**What the task asks:** Leaving out every picture, copy the lines of the material below exactly, from the line containing "Earlier this week, Microsoft" through the line containing "TV and Media.</p>".

**Listed entries:**
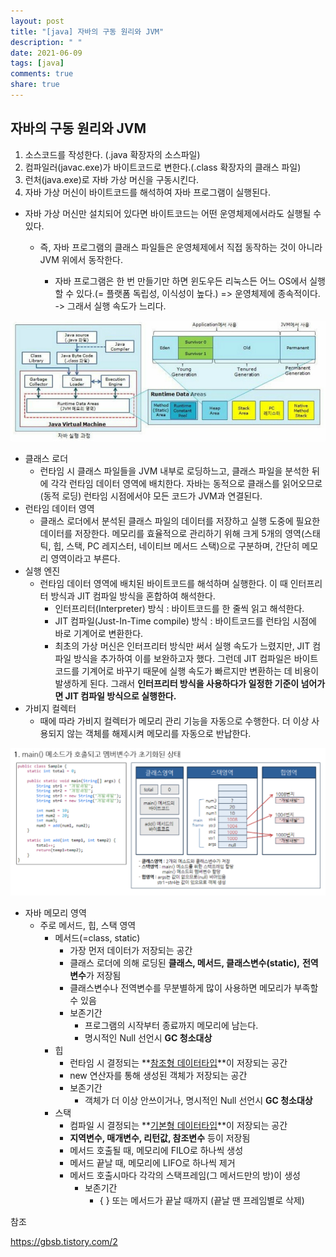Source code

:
 ```yaml
---
layout: post
title: "[java] 자바의 구동 원리와 JVM"
description: " "
date: 2021-06-09
tags: [java]
comments: true
share: true
---
```


## 자바의 구동 원리와 JVM

1. 소스코드를 작성한다. (.java 확장자의 소스파일)
2. 컴파일러(javac.exe)가 바이트코드로 변한다.(.class 확장자의 클래스 파일)
3. 런처(java.exe)로 자바 가상 머신을 구동시킨다.
4. 자바 가상 머신이 바이트코드를 해석하여 자바 프로그램이 실행된다.



* 자바 가상 머신만 설치되어 있다면 바이트코드는 어떤 운영체제에서라도 실행될 수 있다.

  * 즉, 자바 프로그램의 클래스 파일들은 운영체제에서 직접 동작하는 것이 아니라 JVM 위에서 동작한다.

    * 자바 프로그램은 한 번 만들기만 하면 윈도우든 리눅스든 어느 OS에서 실행 할 수 있다.(= 플랫폼 독립성, 이식성이 높다.) => 운영체제에 종속적이다. -> 그래서 실행 속도가 느리다.

    

![](./image/JVM2.PNG)



* 클래스 로더 
  * 런타임 시 클래스 파일들을 JVM 내부로 로딩하느고, 클래스 파일을 분석한 뒤에 각각 런타임 데이터 영역에 배치한다. 자바는 동적으로 클래스를 읽어오므로(동적 로딩) 런타임 시점에서야 모든 코드가 JVM과 연결된다.
* 런타임 데이터 영역
  * 클래스 로더에서 분석된 클래스 파일의 데이터를 저장하고 실행 도중에 필요한 데이터를 저장한다. 메모리를 효율적으로 관리하기 위해 크게 5개의 영역(스태틱, 힙, 스택, PC 레지스터, 네이티브 메서드 스택)으로 구분하며, 간단히 메모리 영역이라고 부른다.
* 실행 엔진
  * 런타임 데이터 영역에 배치된 바이트코드를 해석하며 실행한다. 이 때 인터프리터 방식과 JIT 컴파일 방식을 혼합하여 해석한다.
    * 인터프리터(Interpreter) 방식 : 바이트코드를 한 줄씩 읽고 해석한다.
    * JIT 컴파일(Just-In-Time compile) 방식 : 바이트코드를 런타임 시점에 바로 기계어로 변환한다.
    * 최초의 가상 머신은 인터프리터 방식만 써서 실행 속도가 느렸지만, JIT 컴파일 방식을 추가하여 이를 보완하고자 했다. 그런데 JIT 컴파일은 바이트코드를 기계어로 바꾸기 때문에 실행 속도가 빠르지만 변환하는 데 비용이 발생하게 된다. 그래서 **인터프리터 방식을 사용하다가 일정한 기준이 넘어가면 JIT 컴파일 방식으로 실행한다.**
* 가비지 컬렉터
  * 때에 따라 가비지 컬렉터가 메모리 관리 기능을 자동으로 수행한다. 더 이상 사용되지 않는 객체를 해제시켜 메모리를 자동으로 반납한다.



![](./image/java2.PNG)

* 자바 메모리 영역
  * 주로 메서드, 힙, 스택 영역
    * 메서드(=class, static)
      * 가장 먼저 데이터가 저장되는 공간
      * 클래스 로더에 의해 로딩된 **클래스, 메서드, 클래스변수(static),** **전역변수**가 저장됨
      * 클래스변수나 전역변수를 무분별하게 많이 사용하면 메모리가 부족할 수 있음
      * 보존기간
        * 프로그램의 시작부터 종료까지 메모리에 남는다.
        * 명시적인 Null 선언시 **GC 청소대상**
    * 힙
      * 런타임 시 결정되는 **[참조형 데이터타입](http://gbsb.tistory.com/6?category=674290#java-reference-types)**이 저장되는 공간
      * new 연산자를 통해 생성된 객체가 저장되는 공간
      * 보존기간
        * 객체가 더 이상 안쓰이거나, 명시적인 Null 선언시 **GC 청소대상**
    * 스택
      * 컴파일 시 결정되는 **[기본형 데이터타입](http://gbsb.tistory.com/6?category=674290#java-primitive-types)**이 저장되는 공간
      * **지역변수, 매개변수, 리턴값, 참조변수** 등이 저장됨
      * 메서드 호출될 때, 메모리에 FILO로 하나씩 생성
      * 메서드 끝날 때, 메모리에 LIFO로 하나씩 제거
      * 메서드 호출시마다 각각의 스택프레임(그 메서드만의 방)이 생성
        * 보존기간
          * { } 또는 메서드가 끝날 때까지 (끝날 땐 프레임별로 삭제)





참조

https://gbsb.tistory.com/2



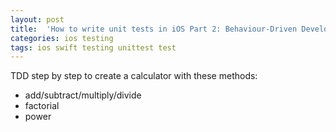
 ```yaml
---
layout: post
title:  'How to write unit tests in iOS Part 2: Behaviour-Driven Development (BDD)'
categories: ios testing
tags: ios swift testing unittest test
---
```


TDD step by step to create a calculator with these methods:

* add/subtract/multiply/divide
* factorial
* power

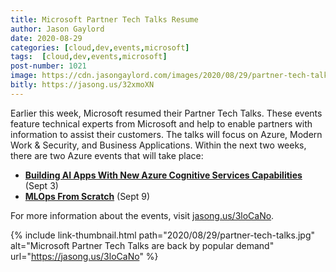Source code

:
 ```yaml
---
title: Microsoft Partner Tech Talks Resume
author: Jason Gaylord
date: 2020-08-29
categories: [cloud,dev,events,microsoft]
tags:  [cloud,dev,events,microsoft]
post-number: 1021
image: https://cdn.jasongaylord.com/images/2020/08/29/partner-tech-talks.jpg
bitly: https://jasong.us/32xmoXN
---
```


Earlier this week, Microsoft resumed their Partner Tech Talks. These events feature technical experts from Microsoft and help to enable partners with information to assist their customers. The talks will focus on Azure, Modern Work & Security, and Business Applications. Within the next two weeks, there are two Azure events that will take place:

- **[Building AI Apps With New Azure Cognitive Services Capabilities](https://jasong.us/3ljqM5r)** (Sept 3)
- **[MLOps From Scratch](https://jasong.us/32tScgo)** (Sept 9)

For more information about the events, visit [jasong.us/3loCaNo](https://jasong.us/3loCaNo).

{% include link-thumbnail.html path="2020/08/29/partner-tech-talks.jpg" alt="Microsoft Partner Tech Talks are back by popular demand" url="https://jasong.us/3loCaNo" %}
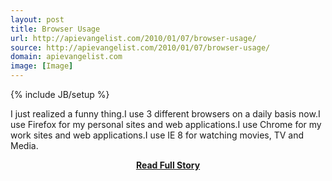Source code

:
 ```yaml
---
layout: post
title: Browser Usage
url: http://apievangelist.com/2010/01/07/browser-usage/
source: http://apievangelist.com/2010/01/07/browser-usage/
domain: apievangelist.com
image: [Image]
---
```

{% include JB/setup %}<p>I just realized a funny thing.I use 3 different browsers on a daily basis now.I use Firefox for my personal sites and web applications.I use Chrome for my work sites and web applications.I use IE 8 for watching movies, TV and Media.</p>
<center><p><a href="http://apievangelist.com/2010/01/07/browser-usage/" style='padding:25px; font-sze:18px; font-weight: bold;'>Read Full Story</a></p></center>

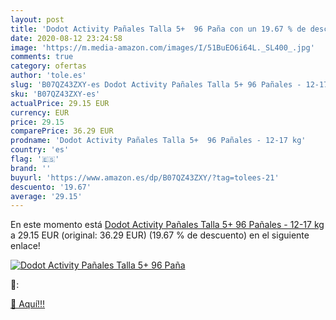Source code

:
 ```yaml
---
layout: post
title: 'Dodot Activity Pañales Talla 5+  96 Paña con un 19.67 % de descuento'
date: 2020-08-12 23:24:58
image: 'https://m.media-amazon.com/images/I/51BuEO6i64L._SL400_.jpg'
comments: true
category: ofertas
author: 'tole.es'
slug: 'B07QZ43ZXY-es Dodot Activity Pañales Talla 5+ 96 Pañales - 12-17 kg'
sku: 'B07QZ43ZXY-es'
actualPrice: 29.15 EUR
currency: EUR
price: 29.15
comparePrice: 36.29 EUR
prodname: 'Dodot Activity Pañales Talla 5+  96 Pañales - 12-17 kg'
country: 'es'
flag: '🇪🇸'
brand: ''
buyurl: 'https://www.amazon.es/dp/B07QZ43ZXY/?tag=tolees-21'
descuento: '19.67'
average: '29.15'
---
```


En este momento está [Dodot Activity Pañales Talla 5+  96 Pañales - 12-17 kg](https://www.amazon.es/dp/B07QZ43ZXY/?tag=tolees-21) a 29.15 EUR (original: 36.29 EUR) (19.67 %  de descuento) en el siguiente enlace!

[![Dodot Activity Pañales Talla 5+  96 Paña](https://m.media-amazon.com/images/I/51BuEO6i64L._SL400_.jpg)](https://www.amazon.es/dp/B07QZ43ZXY/?tag=tolees-21)

🔎:


[🛒 Aquí!!!](https://www.amazon.es/dp/B07QZ43ZXY/?tag=tolees-21)
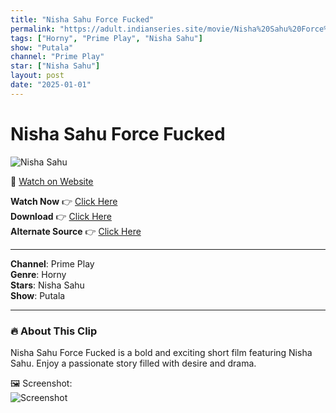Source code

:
 ```yaml
---
title: "Nisha Sahu Force Fucked"
permalink: "https://adult.indianseries.site/movie/Nisha%20Sahu%20Force%20Fucked"
tags: ["Horny", "Prime Play", "Nisha Sahu"]
show: "Putala"
channel: "Prime Play"
star: ["Nisha Sahu"]
layout: post
date: "2025-01-01"
---
```


# Nisha Sahu Force Fucked

![Nisha Sahu](https://shorts.desisins.com/wp-content/uploads/2024/08/Nisha-Sahu-Putala-PrimePlay-DesiSins.com_.jpg)

🔗 [Watch on Website](https://adult.indianseries.site/movie/Nisha%20Sahu%20Force%20Fucked)

**Watch Now** 👉 [Click Here](https://adult.indianseries.site/movie/Nisha%20Sahu%20Force%20Fucked)  
**Download** 👉 [Click Here](https://adult.indianseries.site/movie/Nisha%20Sahu%20Force%20Fucked)  
**Alternate Source** 👉 [Click Here](https://adult.indianseries.site/movie/Nisha%20Sahu%20Force%20Fucked)

---

**Channel**: Prime Play  
**Genre**: Horny  
**Stars**: Nisha Sahu  
**Show**: Putala

---

### 🔥 About This Clip

Nisha Sahu Force Fucked is a bold and exciting short film featuring Nisha Sahu. Enjoy a passionate story filled with desire and drama.
 
🖼️ Screenshot:  
![Screenshot](https://shorts.desisins.com/wp-content/uploads/2024/08/Nisha-Sahu-Putala-PrimePlay-DesiSins.com_.jpg)
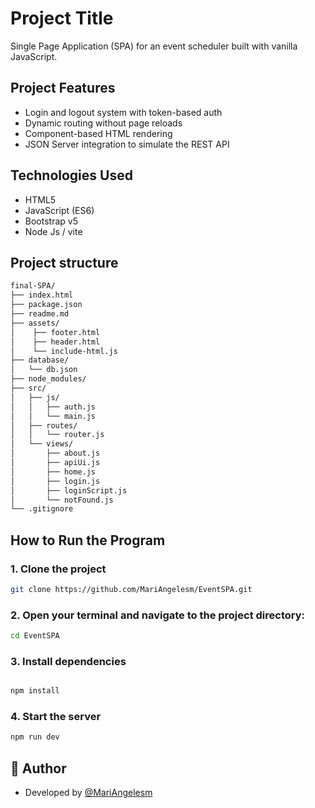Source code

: # Project Title

Single Page Application (SPA) for an event scheduler  built with vanilla JavaScript.

## Project Features

* Login and logout system with token-based auth
* Dynamic routing without page reloads
* Component-based HTML rendering
* JSON Server integration to simulate the REST API

## Technologies Used
* HTML5
* JavaScript (ES6)
* Bootstrap v5
* Node Js / vite

## Project structure

```bash
final-SPA/
├── index.html
├── package.json
├── readme.md
├── assets/
│    ├── footer.html
│    ├── header.html
│    └── include-html.js
├── database/
│   └── db.json
├── node_modules/
├── src/
│   ├── js/
│   │   ├── auth.js
│   │   └── main.js
│   ├── routes/
│   │   └── router.js
│   └── views/
│       ├── about.js
│       ├── apiUi.js
│       ├── home.js
│       ├── login.js
│       ├── loginScript.js
│       └── notFound.js
└── .gitignore

```

## How to Run the Program

### 1. Clone the project

```bash
git clone https://github.com/MariAngelesm/EventSPA.git  

```

### 2. Open your terminal and navigate to the project directory:

```bash
cd EventSPA
```

### 3. Install dependencies

```bash

npm install

```

### 4. Start the server

```bash
npm run dev
```

## 👤 Author

* Developed by  [@MariAngelesm](https://github.com/MariAngelesm)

**Answer space:**
Earlier this week, Microsoft resumed their Partner Tech Talks. These events feature technical experts from Microsoft and help to enable partners with information to assist their customers. The talks will focus on Azure, Modern Work & Security, and Business Applications. Within the next two weeks, there are two Azure events that will take place:

- **[Building AI Apps With New Azure Cognitive Services Capabilities](https://jasong.us/3ljqM5r)** (Sept 3)
- **[MLOps From Scratch](https://jasong.us/32tScgo)** (Sept 9)

For more information about the events, visit [jasong.us/3loCaNo](https://jasong.us/3loCaNo).

{% include link-thumbnail.html path="2020/08/29/partner-tech-talks.jpg" alt="Microsoft Partner Tech Talks are back by popular demand" url="https://jasong.us/3loCaNo" %}
Source code

:
 ```yaml
---
layout: post
title: Browser Usage
url: http://apievangelist.com/2010/01/07/browser-usage/
source: http://apievangelist.com/2010/01/07/browser-usage/
domain: apievangelist.com
image: [Image]
---
```

{% include JB/setup %}<p>I just realized a funny thing.I use 3 different browsers on a daily basis now.I use Firefox for my personal sites and web applications.I use Chrome for my work sites and web applications.I use IE 8 for watching movies, TV and Media.</p>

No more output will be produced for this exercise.